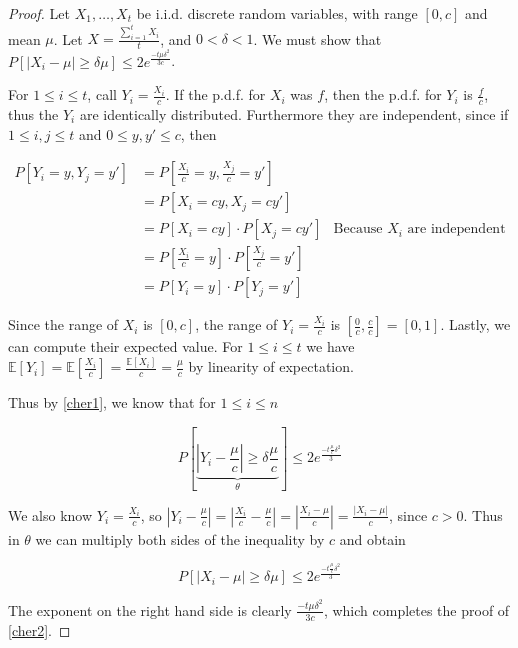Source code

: \documentclass[11pt]{amsart}
\begin{document}
\begin{proof}
Let $X_1, \dots, X_t$ be i.i.d. discrete random variables, with range $[0, c]$ and mean $\mu$. Let $X = \frac{\sum_{i=1}^t X_i}{t}$, and $0 < \delta < 1$. We must show that $P\left[\left|X_i - \mu\right| \ge \delta \mu\right] \le 2 e^{\frac{-t \mu \delta^2}{3c}}$.

For $1 \le i \le t$, call $Y_i = \frac{X_i}{c}$. If the p.d.f. for $X_i$ was $f$, then the p.d.f. for $Y_i$ is $\frac{f}{c}$, thus the $Y_i$ are identically distributed. Furthermore they are independent, since if $1 \le i, j \le t$ and $0 \le y, y' \le c$, then

\begin{align*}
P[Y_i = y, Y_j = y'] &= P\left[\frac{X_i}{c} = y,  \frac{X_j}{c} = y'\right]&\\
                     &= P[X_i = cy, X_j = cy']&\\
                     &= P[X_i = cy] \cdot P[X_j = cy'] &\text{Because $X_i$ are independent}\\
                     &= P\left[\frac{X_i}{c} = y\right] \cdot P\left[\frac{X_j}{c} = y'\right]&\\
                     &= P[Y_i = y] \cdot P[Y_j = y']&
\end{align*}

Since the range of $X_i$ is $[0, c]$, the range of $Y_i = \frac{X_i}{c}$ is $\left[\frac{0}{c}, \frac{c}{c}\right] = [0, 1]$. Lastly, we can compute their expected value. For $1 \le i \le t$ we have $\mathbb{E}[Y_i] = \mathbb{E}\left[\frac{X_i}{c}\right] = \frac{\mathbb{E}\left[X_i\right]}{c} = \frac{\mu}{c}$ by linearity of expectation.

Thus by \ref{cher1}, we know that for $1 \le i \le n$

$$
P\left[\underbrace{\left|Y_i - \frac{\mu}{c}\right| \ge \delta \frac{\mu}{c}}_{\theta}\right] \le 2 e^{\frac{-t \frac{\mu}{c} \delta^2}{3}}
$$

We also know $Y_i = \frac{X_i}{c}$, so $\left|Y_i - \frac{\mu}{c}\right| = \left|\frac{X_i}{c} - \frac{\mu}{c}\right| = \left|\frac{X_i - \mu}{c}\right| = \frac{\left|X_i - \mu\right|}{c}$, since $c > 0$. Thus in $\theta$ we can multiply both sides of the inequality by $c$ and obtain

$$
P\left[\left|X_i - \mu\right| \ge \delta \mu\right] \le 2 e^{\frac{-t \frac{\mu}{c} \delta^2}{3}}
$$

The exponent on the right hand side is clearly $\frac{-t \mu \delta^2}{3c}$, which completes the proof of \ref{cher2}.
\end{proof}
\end{document}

▶ [THE PROBLEM] Write the records out again exactly as shown above, keeping no pictures.

▶ [EXERCISE RESPONSE]
Source code

: \documentclass[11pt]{amsart}
\begin{document}
\begin{proof}
Let $X_1, \dots, X_t$ be i.i.d. discrete random variables, with range $[0, c]$ and mean $\mu$. Let $X = \frac{\sum_{i=1}^t X_i}{t}$, and $0 < \delta < 1$. We must show that $P\left[\left|X_i - \mu\right| \ge \delta \mu\right] \le 2 e^{\frac{-t \mu \delta^2}{3c}}$.

For $1 \le i \le t$, call $Y_i = \frac{X_i}{c}$. If the p.d.f. for $X_i$ was $f$, then the p.d.f. for $Y_i$ is $\frac{f}{c}$, thus the $Y_i$ are identically distributed. Furthermore they are independent, since if $1 \le i, j \le t$ and $0 \le y, y' \le c$, then

\begin{align*}
P[Y_i = y, Y_j = y'] &= P\left[\frac{X_i}{c} = y,  \frac{X_j}{c} = y'\right]&\\
                     &= P[X_i = cy, X_j = cy']&\\
                     &= P[X_i = cy] \cdot P[X_j = cy'] &\text{Because $X_i$ are independent}\\
                     &= P\left[\frac{X_i}{c} = y\right] \cdot P\left[\frac{X_j}{c} = y'\right]&\\
                     &= P[Y_i = y] \cdot P[Y_j = y']&
\end{align*}

Since the range of $X_i$ is $[0, c]$, the range of $Y_i = \frac{X_i}{c}$ is $\left[\frac{0}{c}, \frac{c}{c}\right] = [0, 1]$. Lastly, we can compute their expected value. For $1 \le i \le t$ we have $\mathbb{E}[Y_i] = \mathbb{E}\left[\frac{X_i}{c}\right] = \frac{\mathbb{E}\left[X_i\right]}{c} = \frac{\mu}{c}$ by linearity of expectation.

Thus by \ref{cher1}, we know that for $1 \le i \le n$

$$
P\left[\underbrace{\left|Y_i - \frac{\mu}{c}\right| \ge \delta \frac{\mu}{c}}_{\theta}\right] \le 2 e^{\frac{-t \frac{\mu}{c} \delta^2}{3}}
$$

We also know $Y_i = \frac{X_i}{c}$, so $\left|Y_i - \frac{\mu}{c}\right| = \left|\frac{X_i}{c} - \frac{\mu}{c}\right| = \left|\frac{X_i - \mu}{c}\right| = \frac{\left|X_i - \mu\right|}{c}$, since $c > 0$. Thus in $\theta$ we can multiply both sides of the inequality by $c$ and obtain

$$
P\left[\left|X_i - \mu\right| \ge \delta \mu\right] \le 2 e^{\frac{-t \frac{\mu}{c} \delta^2}{3}}
$$

The exponent on the right hand side is clearly $\frac{-t \mu \delta^2}{3c}$, which completes the proof of \ref{cher2}.
\end{proof}
\end{document}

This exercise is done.